*** Input records Section Begins ***
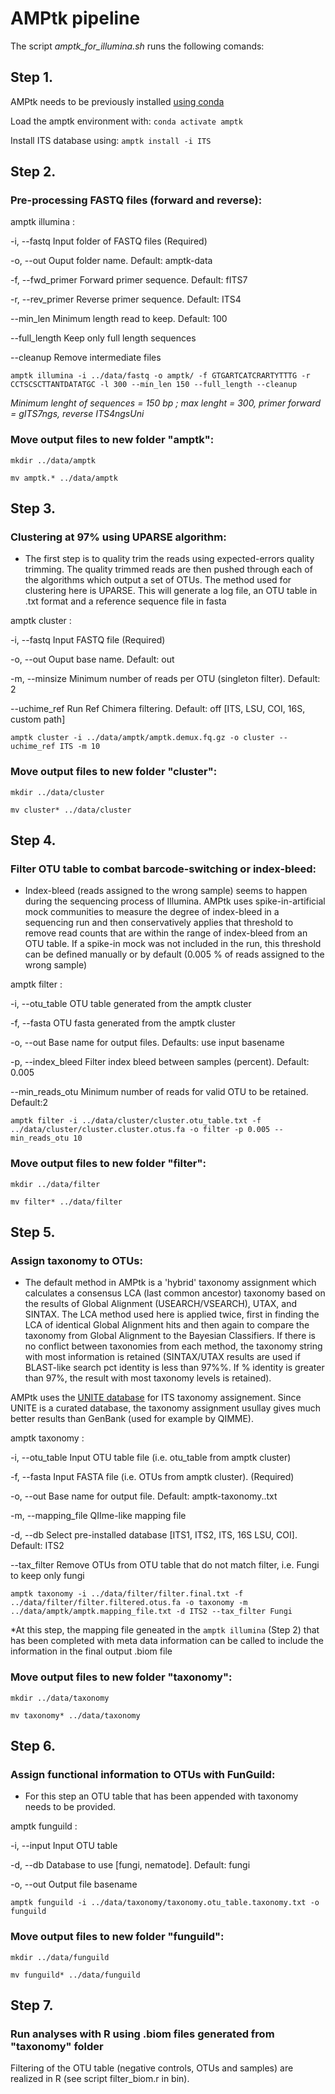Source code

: # AMPtk pipeline

The script *amptk_for_illumina.sh* runs the following comands:


## Step 1. 

AMPtk needs to be previously installed [using conda](https://amptk.readthedocs.io/en/latest/index.html) 

Load the amptk environment with: `conda activate amptk`

Install ITS database using: `amptk install -i ITS`
 

## Step 2. 
### Pre-processing FASTQ files (forward and reverse): 

amptk illumina <arguments>: 

-i, --fastq Input folder of FASTQ files (Required)

-o, --out Ouput folder name. Default: amptk-data

-f, --fwd_primer Forward primer sequence. Default: fITS7

-r, --rev_primer Reverse primer sequence. Default: ITS4

--min_len Minimum length read to keep. Default: 100

--full_length Keep only full length sequences

--cleanup Remove intermediate files

`amptk illumina -i ../data/fastq -o amptk/ -f GTGARTCATCRARTYTTTG -r CCTSCSCTTANTDATATGC -l 300 --min_len 150 --full_length --cleanup`

*Minimum lenght of sequences = 150 bp ; max lenght = 300, primer forward = gITS7ngs, reverse ITS4ngsUni*


### Move output files to new folder "amptk":

`mkdir ../data/amptk`

`mv amptk.* ../data/amptk`


## Step 3. 
### Clustering at 97% using UPARSE algorithm: 

* The first step is to quality trim the reads using expected-errors quality trimming. The quality trimmed reads are then pushed through each of the algorithms which output a set of OTUs. The method used for clustering here is UPARSE. This will generate a log file, an OTU table in .txt format and a reference sequence file in fasta

amptk cluster <arguments>: 

-i, --fastq Input FASTQ file (Required)

-o, --out Ouput base name. Default: out

-m, --minsize Minimum number of reads per OTU (singleton filter). Default: 2

--uchime_ref Run Ref Chimera filtering. Default: off [ITS, LSU, COI, 16S, custom path]

`amptk cluster -i ../data/amptk/amptk.demux.fq.gz -o cluster --uchime_ref ITS -m 10`


### Move output files to new folder "cluster":

`mkdir ../data/cluster`

`mv cluster* ../data/cluster`

## Step 4. 
### Filter OTU table to combat barcode-switching or index-bleed:

* Index-bleed (reads assigned to the wrong sample) seems to happen during the sequencing process of Illumina. AMPtk uses spike-in-artificial mock communities to measure the degree of index-bleed in a sequencing run and then conservatively applies that threshold to remove read counts that are within the range of index-bleed from an OTU table. If a spike-in mock was not included in the run, this threshold can be defined manually or by default (0.005 % of reads assigned to the wrong sample)

amptk filter <arguments>:

-i, --otu_table OTU table generated from the amptk cluster

-f, --fasta OTU fasta generated from the amptk cluster

-o, --out Base name for output files. Defaults: use input basename

-p, --index_bleed Filter index bleed between samples (percent). Default: 0.005

--min_reads_otu Minimum number of reads for valid OTU to be retained. Default:2


`amptk filter -i ../data/cluster/cluster.otu_table.txt -f ../data/cluster/cluster.cluster.otus.fa -o filter -p 0.005 --min_reads_otu 10`


### Move output files to new folder "filter": 

`mkdir ../data/filter`

`mv filter* ../data/filter`



## Step 5.
### Assign taxonomy to OTUs:

* The default method in AMPtk is a 'hybrid' taxonomy assignment which calculates a consensus LCA (last common ancestor) taxonomy based on the results of Global Alignment (USEARCH/VSEARCH), UTAX, and SINTAX. The LCA method used here is applied twice, first in finding the LCA of identical Global Alignment hits and then again to compare the taxonomy from Global Alignment to the Bayesian Classifiers. If there is no conflict between taxonomies from each method, the taxonomy string with most information is retained (SINTAX/UTAX results are used if BLAST-like search pct identity is less than 97%%. If % identity is greater than 97%, the result with most taxonomy levels is retained).

AMPtk uses the [UNITE database](https://unite.ut.ee/) for ITS taxonomy assignement. Since UNITE is a curated database, the taxonomy assignment usullay gives much better results than GenBank (used for example by QIMME).

amptk taxonomy <arguments>:

-i, --otu_table Input OTU table file (i.e. otu_table from amptk cluster)

-f, --fasta Input FASTA file (i.e. OTUs from amptk cluster). (Required)

-o, --out Base name for output file. Default: amptk-taxonomy.<method>.txt
 
-m, --mapping_file QIIme-like mapping file

-d, --db Select pre-installed database [ITS1, ITS2, ITS, 16S LSU, COI]. Default: ITS2

--tax_filter Remove OTUs from OTU table that do not match filter, i.e. Fungi to keep only fungi


`amptk taxonomy -i ../data/filter/filter.final.txt -f ../data/filter/filter.filtered.otus.fa -o taxonomy -m ../data/amptk/amptk.mapping_file.txt -d ITS2 --tax_filter Fungi`

*At this step, the mapping file geneated in the `amptk illumina` (Step 2) that has been completed with meta data information can be called to include the information in the final output .biom file

### Move output files to new folder "taxonomy":

`mkdir ../data/taxonomy`

`mv taxonomy* ../data/taxonomy`

## Step 6. 
### Assign functional information to OTUs with FunGuild:

* For this step an OTU table that has been appended with taxonomy needs to be provided.

amptk funguild <arguments>:

-i, --input Input OTU table

-d, --db Database to use [fungi, nematode]. Default: fungi

-o, --out Output file basename

`amptk funguild -i ../data/taxonomy/taxonomy.otu_table.taxonomy.txt -o funguild`

### Move output files to new folder "funguild":

`mkdir ../data/funguild`

`mv funguild* ../data/funguild`

## Step 7. 
### Run analyses with R using .biom files generated from "taxonomy" folder

Filtering of the OTU table (negative controls, OTUs and samples) are realized in R (see script filter_biom.r in bin).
*** Input records Section Ends ***
Exercise objective:
Reproduce the whole of the data, word for word, and omit its pictures.

Response area:
Source code

: # AMPtk pipeline

The script *amptk_for_illumina.sh* runs the following comands:


## Step 1. 

AMPtk needs to be previously installed [using conda](https://amptk.readthedocs.io/en/latest/index.html) 

Load the amptk environment with: `conda activate amptk`

Install ITS database using: `amptk install -i ITS`
 

## Step 2. 
### Pre-processing FASTQ files (forward and reverse): 

amptk illumina <arguments>: 

-i, --fastq Input folder of FASTQ files (Required)

-o, --out Ouput folder name. Default: amptk-data

-f, --fwd_primer Forward primer sequence. Default: fITS7

-r, --rev_primer Reverse primer sequence. Default: ITS4

--min_len Minimum length read to keep. Default: 100

--full_length Keep only full length sequences

--cleanup Remove intermediate files

`amptk illumina -i ../data/fastq -o amptk/ -f GTGARTCATCRARTYTTTG -r CCTSCSCTTANTDATATGC -l 300 --min_len 150 --full_length --cleanup`

*Minimum lenght of sequences = 150 bp ; max lenght = 300, primer forward = gITS7ngs, reverse ITS4ngsUni*


### Move output files to new folder "amptk":

`mkdir ../data/amptk`

`mv amptk.* ../data/amptk`


## Step 3. 
### Clustering at 97% using UPARSE algorithm: 

* The first step is to quality trim the reads using expected-errors quality trimming. The quality trimmed reads are then pushed through each of the algorithms which output a set of OTUs. The method used for clustering here is UPARSE. This will generate a log file, an OTU table in .txt format and a reference sequence file in fasta

amptk cluster <arguments>: 

-i, --fastq Input FASTQ file (Required)

-o, --out Ouput base name. Default: out

-m, --minsize Minimum number of reads per OTU (singleton filter). Default: 2

--uchime_ref Run Ref Chimera filtering. Default: off [ITS, LSU, COI, 16S, custom path]

`amptk cluster -i ../data/amptk/amptk.demux.fq.gz -o cluster --uchime_ref ITS -m 10`


### Move output files to new folder "cluster":

`mkdir ../data/cluster`

`mv cluster* ../data/cluster`

## Step 4. 
### Filter OTU table to combat barcode-switching or index-bleed:

* Index-bleed (reads assigned to the wrong sample) seems to happen during the sequencing process of Illumina. AMPtk uses spike-in-artificial mock communities to measure the degree of index-bleed in a sequencing run and then conservatively applies that threshold to remove read counts that are within the range of index-bleed from an OTU table. If a spike-in mock was not included in the run, this threshold can be defined manually or by default (0.005 % of reads assigned to the wrong sample)

amptk filter <arguments>:

-i, --otu_table OTU table generated from the amptk cluster

-f, --fasta OTU fasta generated from the amptk cluster

-o, --out Base name for output files. Defaults: use input basename

-p, --index_bleed Filter index bleed between samples (percent). Default: 0.005

--min_reads_otu Minimum number of reads for valid OTU to be retained. Default:2


`amptk filter -i ../data/cluster/cluster.otu_table.txt -f ../data/cluster/cluster.cluster.otus.fa -o filter -p 0.005 --min_reads_otu 10`


### Move output files to new folder "filter": 

`mkdir ../data/filter`

`mv filter* ../data/filter`



## Step 5.
### Assign taxonomy to OTUs:

* The default method in AMPtk is a 'hybrid' taxonomy assignment which calculates a consensus LCA (last common ancestor) taxonomy based on the results of Global Alignment (USEARCH/VSEARCH), UTAX, and SINTAX. The LCA method used here is applied twice, first in finding the LCA of identical Global Alignment hits and then again to compare the taxonomy from Global Alignment to the Bayesian Classifiers. If there is no conflict between taxonomies from each method, the taxonomy string with most information is retained (SINTAX/UTAX results are used if BLAST-like search pct identity is less than 97%%. If % identity is greater than 97%, the result with most taxonomy levels is retained).

AMPtk uses the [UNITE database](https://unite.ut.ee/) for ITS taxonomy assignement. Since UNITE is a curated database, the taxonomy assignment usullay gives much better results than GenBank (used for example by QIMME).

amptk taxonomy <arguments>:

-i, --otu_table Input OTU table file (i.e. otu_table from amptk cluster)

-f, --fasta Input FASTA file (i.e. OTUs from amptk cluster). (Required)

-o, --out Base name for output file. Default: amptk-taxonomy.<method>.txt
 
-m, --mapping_file QIIme-like mapping file

-d, --db Select pre-installed database [ITS1, ITS2, ITS, 16S LSU, COI]. Default: ITS2

--tax_filter Remove OTUs from OTU table that do not match filter, i.e. Fungi to keep only fungi


`amptk taxonomy -i ../data/filter/filter.final.txt -f ../data/filter/filter.filtered.otus.fa -o taxonomy -m ../data/amptk/amptk.mapping_file.txt -d ITS2 --tax_filter Fungi`

*At this step, the mapping file geneated in the `amptk illumina` (Step 2) that has been completed with meta data information can be called to include the information in the final output .biom file

### Move output files to new folder "taxonomy":

`mkdir ../data/taxonomy`

`mv taxonomy* ../data/taxonomy`

## Step 6. 
### Assign functional information to OTUs with FunGuild:

* For this step an OTU table that has been appended with taxonomy needs to be provided.

amptk funguild <arguments>:

-i, --input Input OTU table

-d, --db Database to use [fungi, nematode]. Default: fungi

-o, --out Output file basename

`amptk funguild -i ../data/taxonomy/taxonomy.otu_table.taxonomy.txt -o funguild`

### Move output files to new folder "funguild":

`mkdir ../data/funguild`

`mv funguild* ../data/funguild`

## Step 7. 
### Run analyses with R using .biom files generated from "taxonomy" folder

Filtering of the OTU table (negative controls, OTUs and samples) are realized in R (see script filter_biom.r in bin).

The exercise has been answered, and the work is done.